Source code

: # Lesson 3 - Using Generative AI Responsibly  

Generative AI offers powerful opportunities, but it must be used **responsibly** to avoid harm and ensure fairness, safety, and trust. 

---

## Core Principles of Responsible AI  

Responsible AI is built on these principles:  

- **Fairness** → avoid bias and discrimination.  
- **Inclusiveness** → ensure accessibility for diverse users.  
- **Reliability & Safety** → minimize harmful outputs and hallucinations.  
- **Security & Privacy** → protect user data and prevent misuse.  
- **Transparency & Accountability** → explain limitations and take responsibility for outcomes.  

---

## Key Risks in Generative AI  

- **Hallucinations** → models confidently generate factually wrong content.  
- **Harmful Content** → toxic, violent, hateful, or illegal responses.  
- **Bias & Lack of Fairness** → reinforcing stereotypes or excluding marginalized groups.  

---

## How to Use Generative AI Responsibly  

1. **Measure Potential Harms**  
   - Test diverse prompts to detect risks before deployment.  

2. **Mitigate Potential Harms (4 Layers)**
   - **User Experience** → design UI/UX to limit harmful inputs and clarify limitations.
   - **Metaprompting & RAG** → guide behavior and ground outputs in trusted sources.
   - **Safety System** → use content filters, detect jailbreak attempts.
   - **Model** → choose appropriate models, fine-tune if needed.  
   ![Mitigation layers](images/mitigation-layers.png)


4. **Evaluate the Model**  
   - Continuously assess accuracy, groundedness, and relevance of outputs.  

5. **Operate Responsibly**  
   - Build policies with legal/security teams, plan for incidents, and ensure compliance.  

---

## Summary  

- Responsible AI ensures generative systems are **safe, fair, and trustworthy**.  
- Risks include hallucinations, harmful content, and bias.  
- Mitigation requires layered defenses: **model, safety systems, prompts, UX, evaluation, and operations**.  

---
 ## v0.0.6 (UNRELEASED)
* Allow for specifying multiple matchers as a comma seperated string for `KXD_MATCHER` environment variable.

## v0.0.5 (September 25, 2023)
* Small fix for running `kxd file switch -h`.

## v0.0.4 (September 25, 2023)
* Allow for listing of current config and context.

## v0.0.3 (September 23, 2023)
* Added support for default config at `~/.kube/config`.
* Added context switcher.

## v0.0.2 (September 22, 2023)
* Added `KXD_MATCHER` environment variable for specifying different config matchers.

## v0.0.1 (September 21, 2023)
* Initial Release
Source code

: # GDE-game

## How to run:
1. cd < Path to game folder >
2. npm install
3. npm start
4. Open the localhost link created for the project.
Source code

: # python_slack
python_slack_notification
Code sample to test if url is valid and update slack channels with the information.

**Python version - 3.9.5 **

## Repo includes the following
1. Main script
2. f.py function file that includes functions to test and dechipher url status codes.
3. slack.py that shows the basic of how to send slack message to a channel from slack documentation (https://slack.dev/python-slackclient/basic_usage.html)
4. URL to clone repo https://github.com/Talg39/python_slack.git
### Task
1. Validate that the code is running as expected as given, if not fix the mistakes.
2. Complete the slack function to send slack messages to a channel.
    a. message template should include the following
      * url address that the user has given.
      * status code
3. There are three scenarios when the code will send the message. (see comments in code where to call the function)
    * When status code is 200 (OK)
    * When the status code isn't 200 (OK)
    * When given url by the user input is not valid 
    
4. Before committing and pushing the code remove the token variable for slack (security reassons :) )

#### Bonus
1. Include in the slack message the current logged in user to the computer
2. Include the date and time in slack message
..............................
**Exercise aim:**
Nothing in the records above may differ in your copy; retype them in full.

**Completed task:**
Source code

: # Lesson 3 - Using Generative AI Responsibly  

Generative AI offers powerful opportunities, but it must be used **responsibly** to avoid harm and ensure fairness, safety, and trust. 

---

## Core Principles of Responsible AI  

Responsible AI is built on these principles:  

- **Fairness** → avoid bias and discrimination.  
- **Inclusiveness** → ensure accessibility for diverse users.  
- **Reliability & Safety** → minimize harmful outputs and hallucinations.  
- **Security & Privacy** → protect user data and prevent misuse.  
- **Transparency & Accountability** → explain limitations and take responsibility for outcomes.  

---

## Key Risks in Generative AI  

- **Hallucinations** → models confidently generate factually wrong content.  
- **Harmful Content** → toxic, violent, hateful, or illegal responses.  
- **Bias & Lack of Fairness** → reinforcing stereotypes or excluding marginalized groups.  

---

## How to Use Generative AI Responsibly  

1. **Measure Potential Harms**  
   - Test diverse prompts to detect risks before deployment.  

2. **Mitigate Potential Harms (4 Layers)**
   - **User Experience** → design UI/UX to limit harmful inputs and clarify limitations.
   - **Metaprompting & RAG** → guide behavior and ground outputs in trusted sources.
   - **Safety System** → use content filters, detect jailbreak attempts.
   - **Model** → choose appropriate models, fine-tune if needed.  
   ![Mitigation layers](images/mitigation-layers.png)


4. **Evaluate the Model**  
   - Continuously assess accuracy, groundedness, and relevance of outputs.  

5. **Operate Responsibly**  
   - Build policies with legal/security teams, plan for incidents, and ensure compliance.  

---

## Summary  

- Responsible AI ensures generative systems are **safe, fair, and trustworthy**.  
- Risks include hallucinations, harmful content, and bias.  
- Mitigation requires layered defenses: **model, safety systems, prompts, UX, evaluation, and operations**.  

---
 ## v0.0.6 (UNRELEASED)
* Allow for specifying multiple matchers as a comma seperated string for `KXD_MATCHER` environment variable.

## v0.0.5 (September 25, 2023)
* Small fix for running `kxd file switch -h`.

## v0.0.4 (September 25, 2023)
* Allow for listing of current config and context.

## v0.0.3 (September 23, 2023)
* Added support for default config at `~/.kube/config`.
* Added context switcher.

## v0.0.2 (September 22, 2023)
* Added `KXD_MATCHER` environment variable for specifying different config matchers.

## v0.0.1 (September 21, 2023)
* Initial Release
Source code

: # GDE-game

## How to run:
1. cd < Path to game folder >
2. npm install
3. npm start
4. Open the localhost link created for the project.
Source code

: # python_slack
python_slack_notification
Code sample to test if url is valid and update slack channels with the information.

**Python version - 3.9.5 **

## Repo includes the following
1. Main script
2. f.py function file that includes functions to test and dechipher url status codes.
3. slack.py that shows the basic of how to send slack message to a channel from slack documentation (https://slack.dev/python-slackclient/basic_usage.html)
4. URL to clone repo https://github.com/Talg39/python_slack.git
### Task
1. Validate that the code is running as expected as given, if not fix the mistakes.
2. Complete the slack function to send slack messages to a channel.
    a. message template should include the following
      * url address that the user has given.
      * status code
3. There are three scenarios when the code will send the message. (see comments in code where to call the function)
    * When status code is 200 (OK)
    * When the status code isn't 200 (OK)
    * When given url by the user input is not valid 
    
4. Before committing and pushing the code remove the token variable for slack (security reassons :) )

#### Bonus
1. Include in the slack message the current logged in user to the computer
2. Include the date and time in slack message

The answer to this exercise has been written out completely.